(Exercise materials)

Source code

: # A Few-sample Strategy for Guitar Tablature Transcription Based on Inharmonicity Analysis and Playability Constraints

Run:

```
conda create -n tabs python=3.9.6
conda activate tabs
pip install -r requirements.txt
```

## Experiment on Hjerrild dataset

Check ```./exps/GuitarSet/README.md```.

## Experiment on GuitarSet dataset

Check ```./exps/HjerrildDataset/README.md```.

(End Exercise materials)
(Exercise materials)

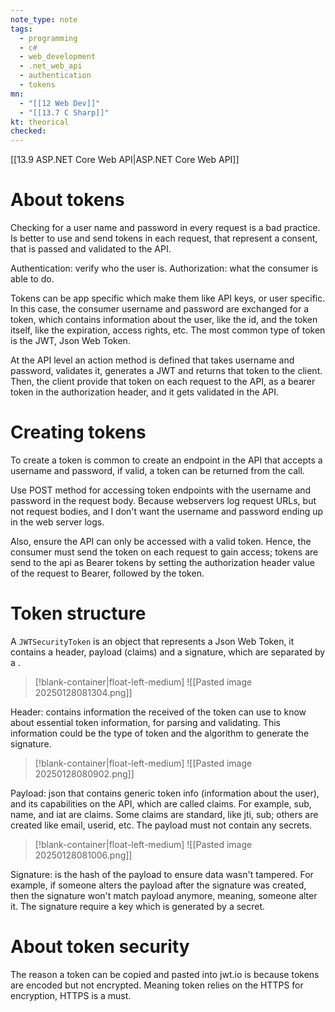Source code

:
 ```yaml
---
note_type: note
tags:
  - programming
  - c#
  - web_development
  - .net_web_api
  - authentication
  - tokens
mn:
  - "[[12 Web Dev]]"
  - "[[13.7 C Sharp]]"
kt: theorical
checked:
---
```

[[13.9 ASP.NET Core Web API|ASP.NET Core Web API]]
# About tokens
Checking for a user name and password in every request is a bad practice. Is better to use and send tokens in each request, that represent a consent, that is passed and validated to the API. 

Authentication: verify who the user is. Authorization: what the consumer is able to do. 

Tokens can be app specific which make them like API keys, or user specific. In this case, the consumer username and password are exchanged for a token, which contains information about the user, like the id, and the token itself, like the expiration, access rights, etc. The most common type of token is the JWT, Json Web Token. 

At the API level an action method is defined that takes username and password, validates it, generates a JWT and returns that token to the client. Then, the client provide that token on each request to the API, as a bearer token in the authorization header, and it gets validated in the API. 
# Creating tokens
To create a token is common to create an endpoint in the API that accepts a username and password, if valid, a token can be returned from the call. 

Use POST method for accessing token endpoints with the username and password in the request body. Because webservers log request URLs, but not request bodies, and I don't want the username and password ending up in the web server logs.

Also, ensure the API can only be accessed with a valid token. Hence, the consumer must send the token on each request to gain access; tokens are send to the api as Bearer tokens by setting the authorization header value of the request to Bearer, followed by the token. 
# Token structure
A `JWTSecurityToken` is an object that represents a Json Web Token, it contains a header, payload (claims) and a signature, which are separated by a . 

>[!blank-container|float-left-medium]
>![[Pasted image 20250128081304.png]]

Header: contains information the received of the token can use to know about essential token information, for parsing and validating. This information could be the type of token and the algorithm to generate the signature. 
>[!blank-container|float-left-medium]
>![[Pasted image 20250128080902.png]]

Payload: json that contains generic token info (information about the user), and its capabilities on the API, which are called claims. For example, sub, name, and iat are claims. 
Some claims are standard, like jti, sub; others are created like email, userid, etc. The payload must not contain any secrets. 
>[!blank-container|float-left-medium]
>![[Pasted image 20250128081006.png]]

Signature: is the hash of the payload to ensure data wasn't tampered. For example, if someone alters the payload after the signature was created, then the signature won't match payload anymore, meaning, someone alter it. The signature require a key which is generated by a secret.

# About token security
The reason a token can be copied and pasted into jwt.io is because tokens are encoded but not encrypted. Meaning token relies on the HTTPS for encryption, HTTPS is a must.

(End Exercise materials)

Requirement
Pull every line that holds the string "claims" out of the records.

Expected answer
A `JWTSecurityToken` is an object that represents a Json Web Token, it contains a header, payload (claims) and a signature, which are separated by a . 
Payload: json that contains generic token info (information about the user), and its capabilities on the API, which are called claims. For example, sub, name, and iat are claims. 
Some claims are standard, like jti, sub; others are created like email, userid, etc. The payload must not contain any secrets. 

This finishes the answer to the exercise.